In fact, the amount of oil sands flowing into the US would still increase regardless of whether Keystone XL is built, according to the report, which analyzed the outlook for oil sands and other heavy crudes in North America.

“There is a common misunderstanding that somehow most or all of the oil shipped to the US Gulf Coast via the Keystone XL pipeline would be exported to other countries,” said Aaron Brady, senior director for IHS Energy.

The US Gulf Coast is the world’s largest single refining market for heavy crudes—including that produced by Canada, Mexico, and Venezuela—“making it unlikely these barrels would be exported offshore,” Brady said. The overwhelming majority of refined products produced in the gulf in fact are consumed in the US, “regardless of the crude source,” he said.

Some 2.7 million b/d of refining capacity on the Gulf Coast has been optimized for heavy sour crudes over several decades, the report said. As a result, the report predicts “a contest looms on the US Gulf Coast between Canadian and Latin American crudes.”

The report notes that “Venezuelan exports have also tilted away from the US market and towards Asia as a result of a set of Chinese government loans that carry along a commitment of oil supply.”

The report finds that, absent new pipeline capacity, the use of alternate transportation routes—including rail—would still result in the growth of oil sands imports into the US.

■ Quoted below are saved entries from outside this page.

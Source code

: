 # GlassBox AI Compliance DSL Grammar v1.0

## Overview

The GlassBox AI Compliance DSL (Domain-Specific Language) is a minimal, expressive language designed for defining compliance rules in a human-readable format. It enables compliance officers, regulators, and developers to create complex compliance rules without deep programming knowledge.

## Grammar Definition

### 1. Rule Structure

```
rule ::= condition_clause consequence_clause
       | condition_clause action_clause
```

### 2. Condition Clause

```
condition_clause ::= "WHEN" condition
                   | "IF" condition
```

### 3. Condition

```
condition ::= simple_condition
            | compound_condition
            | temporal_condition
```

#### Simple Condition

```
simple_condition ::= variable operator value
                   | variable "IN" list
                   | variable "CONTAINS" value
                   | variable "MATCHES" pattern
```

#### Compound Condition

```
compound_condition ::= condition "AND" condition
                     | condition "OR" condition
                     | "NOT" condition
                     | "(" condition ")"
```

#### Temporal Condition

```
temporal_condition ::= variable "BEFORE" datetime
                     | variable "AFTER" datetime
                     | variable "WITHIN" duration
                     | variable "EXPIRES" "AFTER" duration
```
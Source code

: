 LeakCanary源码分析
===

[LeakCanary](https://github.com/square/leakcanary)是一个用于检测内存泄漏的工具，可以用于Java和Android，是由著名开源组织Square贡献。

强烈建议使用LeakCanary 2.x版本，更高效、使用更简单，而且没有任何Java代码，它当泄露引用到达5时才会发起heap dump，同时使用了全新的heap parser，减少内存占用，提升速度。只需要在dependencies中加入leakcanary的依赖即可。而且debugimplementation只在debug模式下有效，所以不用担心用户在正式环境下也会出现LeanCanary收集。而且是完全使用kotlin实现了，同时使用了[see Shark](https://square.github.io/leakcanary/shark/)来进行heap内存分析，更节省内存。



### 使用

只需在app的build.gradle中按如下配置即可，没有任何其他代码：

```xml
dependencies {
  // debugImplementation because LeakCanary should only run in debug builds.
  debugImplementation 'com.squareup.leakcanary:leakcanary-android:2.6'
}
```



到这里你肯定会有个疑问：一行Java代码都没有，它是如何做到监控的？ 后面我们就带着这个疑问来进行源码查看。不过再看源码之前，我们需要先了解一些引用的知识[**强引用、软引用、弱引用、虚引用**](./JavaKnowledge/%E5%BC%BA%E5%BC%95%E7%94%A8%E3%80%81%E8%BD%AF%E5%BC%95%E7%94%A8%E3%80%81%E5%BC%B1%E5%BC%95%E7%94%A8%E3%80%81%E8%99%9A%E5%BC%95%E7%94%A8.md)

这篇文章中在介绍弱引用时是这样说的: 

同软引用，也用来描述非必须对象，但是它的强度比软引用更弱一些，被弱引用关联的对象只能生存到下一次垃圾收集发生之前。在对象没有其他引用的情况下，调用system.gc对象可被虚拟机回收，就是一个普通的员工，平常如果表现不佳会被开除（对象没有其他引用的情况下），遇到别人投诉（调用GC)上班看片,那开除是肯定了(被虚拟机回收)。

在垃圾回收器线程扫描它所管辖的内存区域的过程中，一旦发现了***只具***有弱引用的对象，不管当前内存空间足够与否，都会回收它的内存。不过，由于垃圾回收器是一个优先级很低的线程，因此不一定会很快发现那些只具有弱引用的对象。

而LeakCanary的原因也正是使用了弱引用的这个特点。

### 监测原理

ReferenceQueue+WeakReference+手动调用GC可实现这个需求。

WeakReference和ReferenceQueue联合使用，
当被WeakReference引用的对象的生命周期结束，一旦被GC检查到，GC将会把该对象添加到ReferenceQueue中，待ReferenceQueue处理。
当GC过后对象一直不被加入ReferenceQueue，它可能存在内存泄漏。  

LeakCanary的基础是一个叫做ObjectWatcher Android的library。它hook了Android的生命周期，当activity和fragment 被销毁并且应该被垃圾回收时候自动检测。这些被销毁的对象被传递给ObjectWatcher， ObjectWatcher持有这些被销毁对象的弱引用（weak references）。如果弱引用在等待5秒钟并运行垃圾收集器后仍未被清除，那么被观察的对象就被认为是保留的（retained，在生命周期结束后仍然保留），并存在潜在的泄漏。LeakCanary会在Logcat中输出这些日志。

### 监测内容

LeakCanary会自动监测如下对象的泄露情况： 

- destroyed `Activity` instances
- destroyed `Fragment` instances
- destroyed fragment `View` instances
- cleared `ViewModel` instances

Most surprisingly, the report also found that overall increases in oil sands production is expected to continue despite the collapse in oil prices over the past several months. Oil sands projects, the report noted, have a very long time horizon, which makes them relatively resilient to periods of low oil prices.

“Currently there is over 1 million b/d of capacity at various stages of construction in the oil sands,” said Kevin Birn, director of the IHS Oil Sands Dialogue. “IHS anticipates existing projects will continue to operate and those under construction will proceed to completion. While investment will not be immune to the drop in oil prices, significant production growth is still expected over the coming years.”

Birn added, “IHS expects oil sands production to rise to 2.9 million b/d by 2020, an increase of 800,000 b/d (without diluent).”